In the example above, `H` should be a (3, 9) matrix with ones along the
diagonal. The `Qd` should be the (9, 9) discretized dynamics noise covariance
matrix. The `R` should be the (3, 3) measurement noise covariance matrix. Note
that forward Euler integration has been performed on the state derivatives and a
second-order approximation to the matrix exponential has been implemented to
discretize the continuous-time Jacobian.

## Key Features

### Accuracy

The mechanization algorithms in this library make no simplifying assumptions.
The Earth is defined as an ellipsoid. Any deviations of the truth from this
simple shape can be captured by more complex gravity models. The algorithms use
a single frequency update structure which is much simpler than the common
two-frequency update structure and just as, if not more, accurate.

### Duality

The forward and inverse mechanization functions are perfect duals of each other.
This means that if you started with a profile of position, velocity, and
attitude and passed these into the inverse mechanization algorithm to get sensor
values and then passed those sensor values into the forward mechanization
algorithm, you would get back the original position, velocity, and attitude
profiles. The only error would be due to finite-precision rounding.

### Vectorization

When possible, the functions are vectorized in order to handle processing
batches of values. A set of scalars is a 1D array. A set of vectors is a 2D
array, with each vector in a column. So, a (3, 7) array is a set of seven
vectors, each with 3 elements. If an input matrix does not have 3 rows, it will
be assumed that the rows of the matrix are vectors.

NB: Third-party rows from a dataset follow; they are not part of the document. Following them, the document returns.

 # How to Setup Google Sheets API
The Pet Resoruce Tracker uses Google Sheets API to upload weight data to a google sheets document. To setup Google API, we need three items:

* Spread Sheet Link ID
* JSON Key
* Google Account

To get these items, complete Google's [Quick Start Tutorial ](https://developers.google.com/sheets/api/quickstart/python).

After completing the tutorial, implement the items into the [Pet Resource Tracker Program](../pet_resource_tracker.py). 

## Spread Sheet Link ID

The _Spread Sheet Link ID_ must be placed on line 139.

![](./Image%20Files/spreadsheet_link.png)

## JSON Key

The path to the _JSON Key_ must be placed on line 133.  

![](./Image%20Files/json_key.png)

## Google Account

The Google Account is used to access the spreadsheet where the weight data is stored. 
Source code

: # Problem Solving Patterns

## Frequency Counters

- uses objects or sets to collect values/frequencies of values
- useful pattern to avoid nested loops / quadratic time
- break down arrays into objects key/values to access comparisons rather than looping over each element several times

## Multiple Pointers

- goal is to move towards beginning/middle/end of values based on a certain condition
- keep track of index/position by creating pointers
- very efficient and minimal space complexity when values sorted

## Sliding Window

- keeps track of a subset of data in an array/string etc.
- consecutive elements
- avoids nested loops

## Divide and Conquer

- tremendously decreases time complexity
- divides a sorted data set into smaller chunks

An example of the vectorization in this library is the `mech_inv` (inverse
mechanization) algorithm. There is no `for` loop to iterate through time; rather
the entire algorithm has been vectorized. This results in an over 100x speed
increase.

### Numerical Methods

Employs forward Euler for integration and differentiation and Rodrigues rotation
for attitude updates.

### Flexibility

Supports custom gravity models and barometric aiding for altitude correction.